◆ RECORDS TO USE
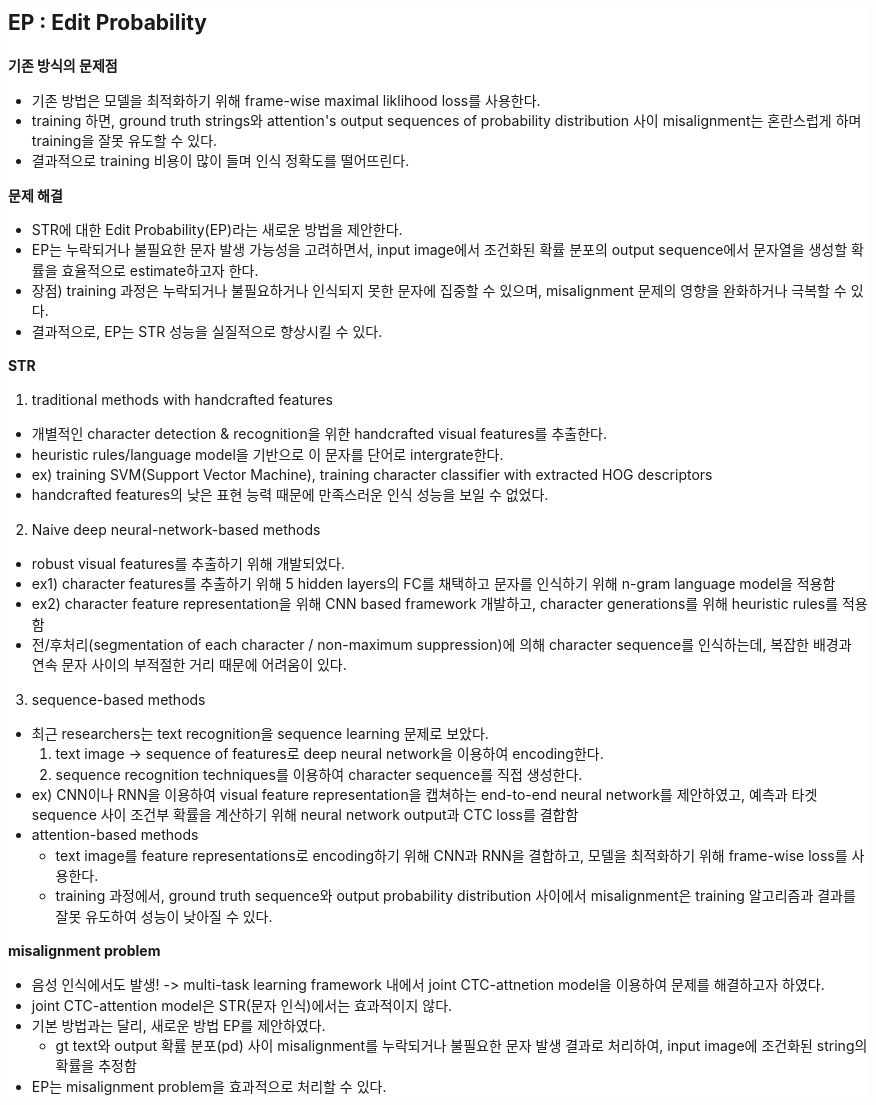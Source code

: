 


## EP : Edit Probability

**기존 방식의 문제점**

- 기존 방법은 모델을 최적화하기 위해 frame-wise maximal liklihood loss를 사용한다.
- training 하면, ground truth strings와 attention's output sequences of probability distribution 사이 misalignment는 혼란스럽게 하며 training을 잘못 유도할 수 있다.
- 결과적으로 training 비용이 많이 들며 인식 정확도를 떨어뜨린다.

**문제 해결**
- STR에 대한 Edit Probability(EP)라는 새로운 방법을 제안한다.
- EP는 누락되거나 불필요한 문자 발생 가능성을 고려하면서, input image에서 조건화된 확률 분포의 output sequence에서 문자열을 생성할 확률을 효율적으로 estimate하고자 한다.
- 장점) training 과정은 누락되거나 불필요하거나 인식되지 못한 문자에 집중할 수 있으며, misalignment 문제의 영향을 완화하거나 극복할 수 있다.
- 결과적으로, EP는 STR 성능을 실질적으로 향상시킬 수 있다.

**STR**
1. traditional methods with handcrafted features

- 개별적인 character detection & recognition을 위한 handcrafted visual features를 추출한다.
- heuristic rules/language model을 기반으로 이 문자를 단어로 intergrate한다.
- ex) training SVM(Support Vector Machine), training character classifier with extracted HOG descriptors
- handcrafted features의 낮은 표현 능력 때문에 만족스러운 인식 성능을 보일 수 없었다.

2. Naive deep neural-network-based methods

- robust visual features를 추출하기 위해 개발되었다.
- ex1) character features를 추출하기 위해 5 hidden layers의 FC를 채택하고 문자를 인식하기 위해 n-gram language model을 적용함
- ex2) character feature representation을 위해 CNN based framework 개발하고, character generations를 위해 heuristic rules를 적용함
- 전/후처리(segmentation of each character / non-maximum suppression)에 의해 character sequence를 인식하는데, 복잡한 배경과 연속 문자 사이의 부적절한 거리 때문에 어려움이 있다.

3. sequence-based methods

- 최근 researchers는 text recognition을 sequence learning 문제로 보았다.
    1. text image -> sequence of features로 deep neural network을 이용하여 encoding한다.
    2. sequence recognition techniques를 이용하여 character sequence를 직접 생성한다.
- ex) CNN이나 RNN을 이용하여 visual feature representation을 캡쳐하는 end-to-end neural network를 제안하였고, 예측과 타겟 sequence 사이 조건부 확률을 계산하기 위해 neural network output과 CTC loss를 결합함
- attention-based methods
    - text image를 feature representations로 encoding하기 위해 CNN과 RNN을 결합하고, 모델을 최적화하기 위해 frame-wise loss를 사용한다.
    - training 과정에서, ground truth sequence와 output probability distribution 사이에서 misalignment은 training 알고리즘과 결과를 잘못 유도하여 성능이 낮아질 수 있다.

**misalignment problem**
- 음성 인식에서도 발생! -> multi-task learning framework 내에서 joint CTC-attnetion model을 이용하여 문제를 해결하고자 하였다.
- joint CTC-attention model은 STR(문자 인식)에서는 효과적이지 않다.
- 기본 방법과는 달리, 새로운 방법 EP를 제안하였다.
    - gt text와 output 확률 분포(pd) 사이 misalignment를 누락되거나 불필요한 문자 발생 결과로 처리하여, input image에 조건화된 string의 확률을 추정함
- EP는 misalignment problem을 효과적으로 처리할 수 있다.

◆ WORK TASK
Reproduce, word for word and in full, only the lines above that start at the line with "- 최근 researchers는" and run through the line with "- text image를", both ends included.

◆ PROBLEM SOLUTION
- 최근 researchers는 text recognition을 sequence learning 문제로 보았다.
    1. text image -> sequence of features로 deep neural network을 이용하여 encoding한다.
    2. sequence recognition techniques를 이용하여 character sequence를 직접 생성한다.
- ex) CNN이나 RNN을 이용하여 visual feature representation을 캡쳐하는 end-to-end neural network를 제안하였고, 예측과 타겟 sequence 사이 조건부 확률을 계산하기 위해 neural network output과 CTC loss를 결합함
- attention-based methods
    - text image를 feature representations로 encoding하기 위해 CNN과 RNN을 결합하고, 모델을 최적화하기 위해 frame-wise loss를 사용한다.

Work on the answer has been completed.